═════ INFORMATION SUPPLIED ═════

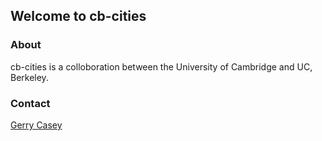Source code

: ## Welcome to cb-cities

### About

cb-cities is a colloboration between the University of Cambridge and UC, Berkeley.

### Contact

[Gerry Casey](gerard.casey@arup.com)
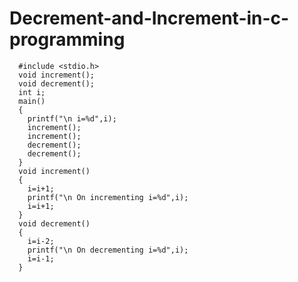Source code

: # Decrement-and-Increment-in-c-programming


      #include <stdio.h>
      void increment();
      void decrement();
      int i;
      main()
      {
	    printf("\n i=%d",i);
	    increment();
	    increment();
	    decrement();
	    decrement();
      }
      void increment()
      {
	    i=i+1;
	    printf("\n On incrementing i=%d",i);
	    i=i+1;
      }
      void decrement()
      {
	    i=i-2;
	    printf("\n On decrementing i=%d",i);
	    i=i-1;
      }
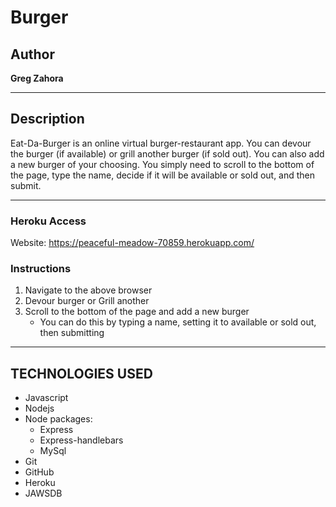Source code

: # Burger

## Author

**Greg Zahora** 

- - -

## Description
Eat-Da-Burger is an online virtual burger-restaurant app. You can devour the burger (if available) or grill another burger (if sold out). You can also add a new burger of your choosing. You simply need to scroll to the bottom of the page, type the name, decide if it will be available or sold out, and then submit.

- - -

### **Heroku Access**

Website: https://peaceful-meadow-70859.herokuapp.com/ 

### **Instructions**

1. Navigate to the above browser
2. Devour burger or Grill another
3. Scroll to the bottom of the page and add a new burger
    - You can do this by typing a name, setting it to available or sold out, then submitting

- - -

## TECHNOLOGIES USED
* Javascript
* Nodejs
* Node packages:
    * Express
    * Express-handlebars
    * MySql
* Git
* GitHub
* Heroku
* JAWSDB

═════

Search the records for the string "another", and copy every line that holds it.

Eat-Da-Burger is an online virtual burger-restaurant app. You can devour the burger (if available) or grill another burger (if sold out). You can also add a new burger of your choosing. You simply need to scroll to the bottom of the page, type the name, decide if it will be available or sold out, and then submit.
2. Devour burger or Grill another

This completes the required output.